But the best part were the teenagers. Here I was buying milk and bananas and Raisin Bran. A cart full with lame mom items. The girl in front of me was buying the jumbo size cheap-o toilet paper. Stomach issues maybe? But then behind me were her friends. Also buying jumbo size cheap-o toilet paper. Hmm. Maybe something's going around. Yeah, that's it.
They were so inconspicuous with the large toilet paper. And their high school plastered on their sweatshirts. The checker was so funny - she commented to the girls, "just make sure his mom and dad aren't sitting on the front porch!" So I laughed to myself and went to go fill up the back of my minivan with my pull-ups and spinach and there they were, leaving in their inconspicuous "I got this for my 16th birthday" car with the inconspicuous school spirit sticker on the back. I ended up behind them. We went the same direction. We took the same turn. Then we took the same next turn. And the next. And the next. They headed to a house that wasn't two blocks from me, I'm sure - we were pretty deep into the neighborhood.
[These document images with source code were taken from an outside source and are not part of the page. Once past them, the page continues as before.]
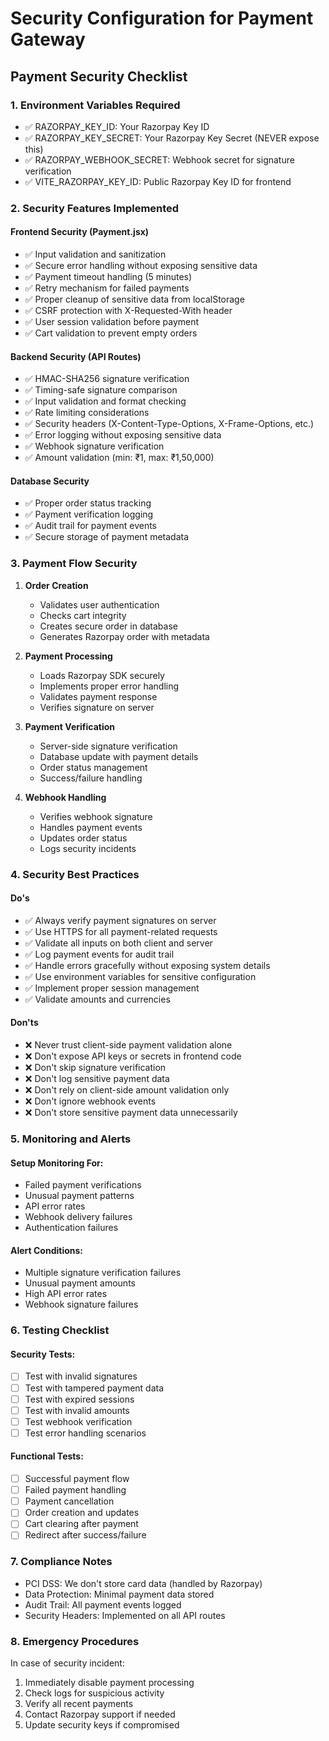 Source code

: # Security Configuration for Payment Gateway

## Payment Security Checklist

### 1. Environment Variables Required
- ✅ RAZORPAY_KEY_ID: Your Razorpay Key ID
- ✅ RAZORPAY_KEY_SECRET: Your Razorpay Key Secret (NEVER expose this)
- ✅ RAZORPAY_WEBHOOK_SECRET: Webhook secret for signature verification
- ✅ VITE_RAZORPAY_KEY_ID: Public Razorpay Key ID for frontend

### 2. Security Features Implemented

#### Frontend Security (Payment.jsx)
- ✅ Input validation and sanitization
- ✅ Secure error handling without exposing sensitive data
- ✅ Payment timeout handling (5 minutes)
- ✅ Retry mechanism for failed payments
- ✅ Proper cleanup of sensitive data from localStorage
- ✅ CSRF protection with X-Requested-With header
- ✅ User session validation before payment
- ✅ Cart validation to prevent empty orders

#### Backend Security (API Routes)
- ✅ HMAC-SHA256 signature verification
- ✅ Timing-safe signature comparison
- ✅ Input validation and format checking
- ✅ Rate limiting considerations
- ✅ Security headers (X-Content-Type-Options, X-Frame-Options, etc.)
- ✅ Error logging without exposing sensitive data
- ✅ Webhook signature verification
- ✅ Amount validation (min: ₹1, max: ₹1,50,000)

#### Database Security
- ✅ Proper order status tracking
- ✅ Payment verification logging
- ✅ Audit trail for payment events
- ✅ Secure storage of payment metadata

### 3. Payment Flow Security

1. **Order Creation**
   - Validates user authentication
   - Checks cart integrity
   - Creates secure order in database
   - Generates Razorpay order with metadata

2. **Payment Processing**
   - Loads Razorpay SDK securely
   - Implements proper error handling
   - Validates payment response
   - Verifies signature on server

3. **Payment Verification**
   - Server-side signature verification
   - Database update with payment details
   - Order status management
   - Success/failure handling

4. **Webhook Handling**
   - Verifies webhook signature
   - Handles payment events
   - Updates order status
   - Logs security incidents

### 4. Security Best Practices

#### Do's
- ✅ Always verify payment signatures on server
- ✅ Use HTTPS for all payment-related requests
- ✅ Validate all inputs on both client and server
- ✅ Log payment events for audit trail
- ✅ Handle errors gracefully without exposing system details
- ✅ Use environment variables for sensitive configuration
- ✅ Implement proper session management
- ✅ Validate amounts and currencies

#### Don'ts
- ❌ Never trust client-side payment validation alone
- ❌ Don't expose API keys or secrets in frontend code
- ❌ Don't skip signature verification
- ❌ Don't log sensitive payment data
- ❌ Don't rely on client-side amount validation only
- ❌ Don't ignore webhook events
- ❌ Don't store sensitive payment data unnecessarily

### 5. Monitoring and Alerts

#### Setup Monitoring For:
- Failed payment verifications
- Unusual payment patterns
- API error rates
- Webhook delivery failures
- Authentication failures

#### Alert Conditions:
- Multiple signature verification failures
- Unusual payment amounts
- High API error rates
- Webhook signature failures

### 6. Testing Checklist

#### Security Tests:
- [ ] Test with invalid signatures
- [ ] Test with tampered payment data
- [ ] Test with expired sessions
- [ ] Test with invalid amounts
- [ ] Test webhook verification
- [ ] Test error handling scenarios

#### Functional Tests:
- [ ] Successful payment flow
- [ ] Failed payment handling
- [ ] Payment cancellation
- [ ] Order creation and updates
- [ ] Cart clearing after payment
- [ ] Redirect after success/failure

### 7. Compliance Notes

- PCI DSS: We don't store card data (handled by Razorpay)
- Data Protection: Minimal payment data stored
- Audit Trail: All payment events logged
- Security Headers: Implemented on all API routes

### 8. Emergency Procedures

In case of security incident:
1. Immediately disable payment processing
2. Check logs for suspicious activity
3. Verify all recent payments
4. Contact Razorpay support if needed
5. Update security keys if compromised
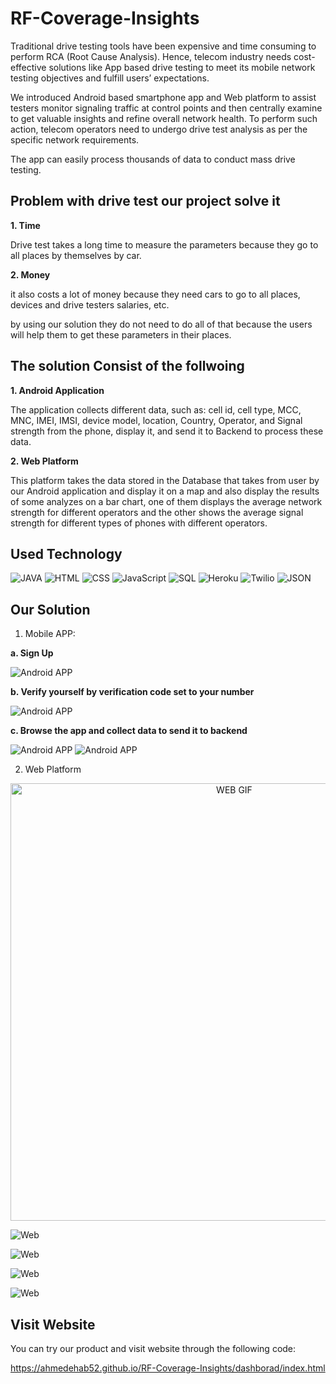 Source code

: # RF-Coverage-Insights

Traditional drive testing tools have been expensive and time consuming to perform RCA
(Root Cause Analysis). Hence, telecom industry needs cost-effective solutions like App
based drive testing to meet its mobile network testing objectives and fulfill users’
expectations. 

We introduced Android based smartphone app and Web platform to assist
testers monitor signaling traffic at control points and then centrally examine to get valuable
insights and refine overall network health. To perform such action, telecom operators need to
undergo drive test analysis as per the specific network requirements. 

The app can easily process thousands of data to conduct mass drive testing.

## Problem with drive test our project solve it
**1. Time**

  Drive test takes a long time to measure the parameters because they go to all places
  by themselves by car.
  
**2. Money**

  it also costs a lot of money because they need cars to go to all places, devices and
  drive testers salaries, etc.
  
 by using our solution they do not need to do all of that because the users will help them to get
 these parameters in their places.

## The solution Consist of the follwoing

**1. Android Application**

The application collects different data, such as: cell id, cell type, MCC, MNC, IMEI,
IMSI, device model, location, Country, Operator, and Signal strength from the phone,
display it, and send it to Backend to process these data.

**2. Web Platform**

This platform takes the data stored in the Database that takes from user by our Android application
and display it on a map and also display the results of some analyzes
on a bar chart, one of them displays the average network strength for different
operators and the other shows the average signal strength for different types of phones
with different operators.

## Used Technology
![JAVA](https://github.com/ahmedehab52/RF-Coverage-Insights/blob/Doc/files/assets/icons8-java-48.png)
![HTML](https://github.com/ahmedehab52/RF-Coverage-Insights/blob/Doc/files/assets/icons8-html-64.png)
![CSS](https://github.com/ahmedehab52/RF-Coverage-Insights/blob/Doc/files/assets/icons8-css-64.png)
![JavaScript](https://github.com/ahmedehab52/RF-Coverage-Insights/blob/Doc/files/assets/icons8-javascript-48.png)
![SQL](https://github.com/ahmedehab52/RF-Coverage-Insights/blob/Doc/files/assets/icons8-postgresql-48.png)
![Heroku](https://github.com/ahmedehab52/RF-Coverage-Insights/blob/Doc/files/assets/icons8-heroku-48.png)
![Twilio](https://github.com/ahmedehab52/RF-Coverage-Insights/blob/Doc/files/assets/icons8-twilio-is-a-cloud-communications-platform-as-a-service-company-24.png)
![JSON](https://github.com/ahmedehab52/RF-Coverage-Insights/blob/Doc/icons8-json-50.png)



## Our Solution

1. Mobile APP:

**a. Sign Up**

![Android APP](https://github.com/ahmedehab52/RF-Coverage-Insights/blob/Doc/files/assets/Android%20APP_3.png)

**b. Verify yourself by verification code set to your number**

![Android APP](https://github.com/ahmedehab52/RF-Coverage-Insights/blob/Doc/files/assets/Android%20APP_4.png)

**c. Browse the app and collect data to send it to backend**

![Android APP](https://github.com/ahmedehab52/RF-Coverage-Insights/blob/Doc/files/assets/Android%20APP.png)
![Android APP](https://github.com/ahmedehab52/RF-Coverage-Insights/blob/Doc/files/assets/Android%20APP_2.png)

2. Web Platform

<p align="center">
  <img src="https://github.com/ahmedehab52/RF-Coverage-Insights/blob/Doc/files/assets/ezgif.com-gif-maker.gif" alt="WEB GIF" width="700px" hight='1000px'/>
</p>

![Web](https://github.com/ahmedehab52/RF-Coverage-Insights/blob/Doc/files/assets/Web_APP1.PNG)

![Web](https://github.com/ahmedehab52/RF-Coverage-Insights/blob/Doc/files/assets/Web_APP2.PNG)

![Web](https://github.com/ahmedehab52/RF-Coverage-Insights/blob/Doc/files/assets/Web_APP3.PNG)

![Web](https://github.com/ahmedehab52/RF-Coverage-Insights/blob/Doc/files/assets/Web_APP4.PNG)

## Visit Website

You can try our product and visit website through the following code:

https://ahmedehab52.github.io/RF-Coverage-Insights/dashborad/index.html

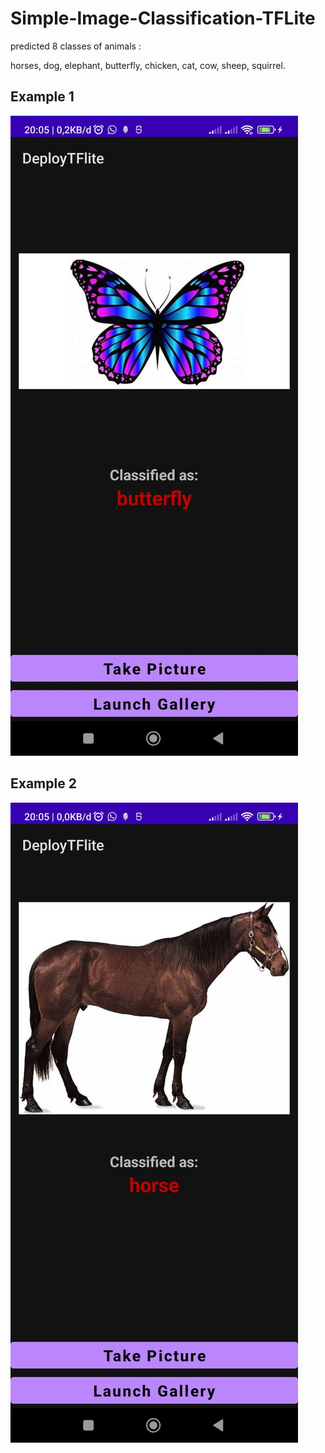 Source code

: # Simple-Image-Classification-TFLite
predicted 8 classes of animals :

horses, dog, elephant, butterfly, chicken, cat, cow, sheep, squirrel.

## Example 1

![tes](example.jpg)

## Example 2

![tes](example2.jpg)
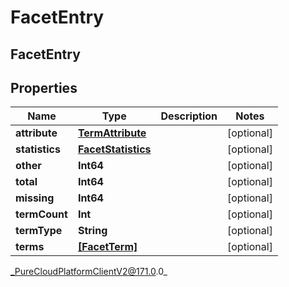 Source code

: # FacetEntry

## FacetEntry

## Properties

|Name | Type | Description | Notes|
|------------ | ------------- | ------------- | -------------|
| **attribute** | [**TermAttribute**](TermAttribute) |  | [optional] |
| **statistics** | [**FacetStatistics**](FacetStatistics) |  | [optional] |
| **other** | **Int64** |  | [optional] |
| **total** | **Int64** |  | [optional] |
| **missing** | **Int64** |  | [optional] |
| **termCount** | **Int** |  | [optional] |
| **termType** | **String** |  | [optional] |
| **terms** | [**[FacetTerm]**]([FacetTerm]) |  | [optional] |



_PureCloudPlatformClientV2@171.0.0_
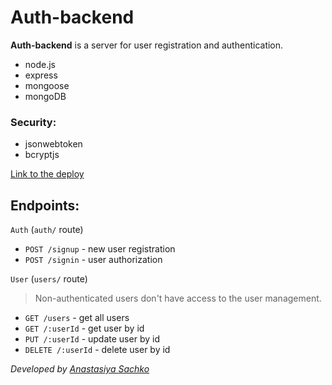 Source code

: # Auth-backend

**Auth-backend** is a server for user registration and authentication.

- node.js
- express
- mongoose
- mongoDB

### Security:

- jsonwebtoken
- bcryptjs

[Link to the deploy](https://auth-backend-gjj1.onrender.com/)

## Endpoints:

`Auth` (`auth/` route)

- `POST /signup` - new user registration
- `POST /signin` - user authorization

`User` (`users/` route)

> Non-authenticated users don't have access to the user management.

- `GET /users` - get all users
- `GET /:userId` - get user by id
- `PUT /:userId` - update user by id
- `DELETE /:userId` - delete user by id

_Developed by [Anastasiya Sachko](https://github.com/saachko)_
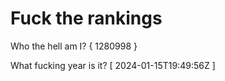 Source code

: # Fuck the rankings

Who the hell am I?
{ 1280998 }

What fucking year is it?
[ 2024-01-15T19:49:56Z ]
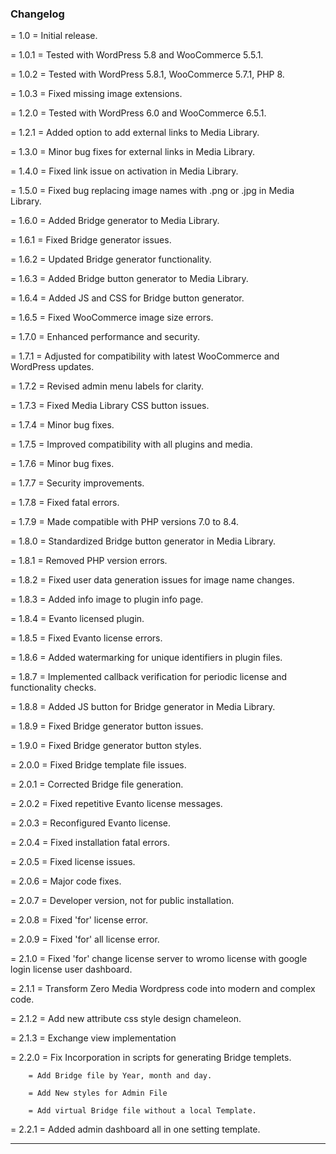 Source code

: ### Changelog

= 1.0 = Initial release.

= 1.0.1 = Tested with WordPress 5.8 and WooCommerce 5.5.1.

= 1.0.2 = Tested with WordPress 5.8.1, WooCommerce 5.7.1, PHP 8.

= 1.0.3 = Fixed missing image extensions.

= 1.2.0 = Tested with WordPress 6.0 and WooCommerce 6.5.1.

= 1.2.1 = Added option to add external links to Media Library.

= 1.3.0 = Minor bug fixes for external links in Media Library.

= 1.4.0 = Fixed link issue on activation in Media Library.

= 1.5.0 = Fixed bug replacing image names with .png or .jpg in Media Library.

= 1.6.0 = Added Bridge generator to Media Library.

= 1.6.1 = Fixed Bridge generator issues.

= 1.6.2 = Updated Bridge generator functionality.

= 1.6.3 = Added Bridge button generator to Media Library.

= 1.6.4 = Added JS and CSS for Bridge button generator.

= 1.6.5 = Fixed WooCommerce image size errors.

= 1.7.0 = Enhanced performance and security.

= 1.7.1 = Adjusted for compatibility with latest WooCommerce and WordPress updates.

= 1.7.2 = Revised admin menu labels for clarity.

= 1.7.3 = Fixed Media Library CSS button issues.

= 1.7.4 = Minor bug fixes.

= 1.7.5 = Improved compatibility with all plugins and media.

= 1.7.6 = Minor bug fixes.

= 1.7.7 = Security improvements.

= 1.7.8 = Fixed fatal errors.

= 1.7.9 = Made compatible with PHP versions 7.0 to 8.4.

= 1.8.0 = Standardized Bridge button generator in Media Library.

= 1.8.1 = Removed PHP version errors.

= 1.8.2 = Fixed user data generation issues for image name changes.

= 1.8.3 = Added info image to plugin info page.

= 1.8.4 = Evanto licensed plugin.

= 1.8.5 = Fixed Evanto license errors.

= 1.8.6 = Added watermarking for unique identifiers in plugin files.

= 1.8.7 = Implemented callback verification for periodic license and functionality checks.

= 1.8.8 = Added JS button for Bridge generator in Media Library.

= 1.8.9 = Fixed Bridge generator button issues.

= 1.9.0 = Fixed Bridge generator button styles.

= 2.0.0 = Fixed Bridge template file issues.

= 2.0.1 = Corrected Bridge file generation.

= 2.0.2 = Fixed repetitive Evanto license messages.

= 2.0.3 = Reconfigured Evanto license.

= 2.0.4 = Fixed installation fatal errors.

= 2.0.5 = Fixed license issues.

= 2.0.6 = Major code fixes.

= 2.0.7 = Developer version, not for public installation.

= 2.0.8 = Fixed 'for' license error.

= 2.0.9 = Fixed 'for' all license error.

= 2.1.0 = Fixed 'for' change license server to wromo license with google login license user dashboard.

= 2.1.1 = Transform Zero Media Wordpress code into modern and complex code.

= 2.1.2 = Add new attribute css style design chameleon.

= 2.1.3 = Exchange view implementation

= 2.2.0 = Fix Incorporation in scripts for generating Bridge templets.

        = Add Bridge file by Year, month and day.
        
        = Add New styles for Admin File
        
        = Add virtual Bridge file without a local Template.
        
= 2.2.1 = Added admin dashboard all in one setting template.

---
I think I'll drive by tomorrow to see their handiwork. It's too bad all the houses in our neighborhood all have two teeny-tiny trees in the front yard. There's going to be a lot of leftover toilet paper.
The only bad part about going to WalMart in the middle of the night is that you get home and you still have to put all those groceries away. And then write about it. And I need to go get a bow to put on the new socks I bought my husband. Because I'm a great wife like that.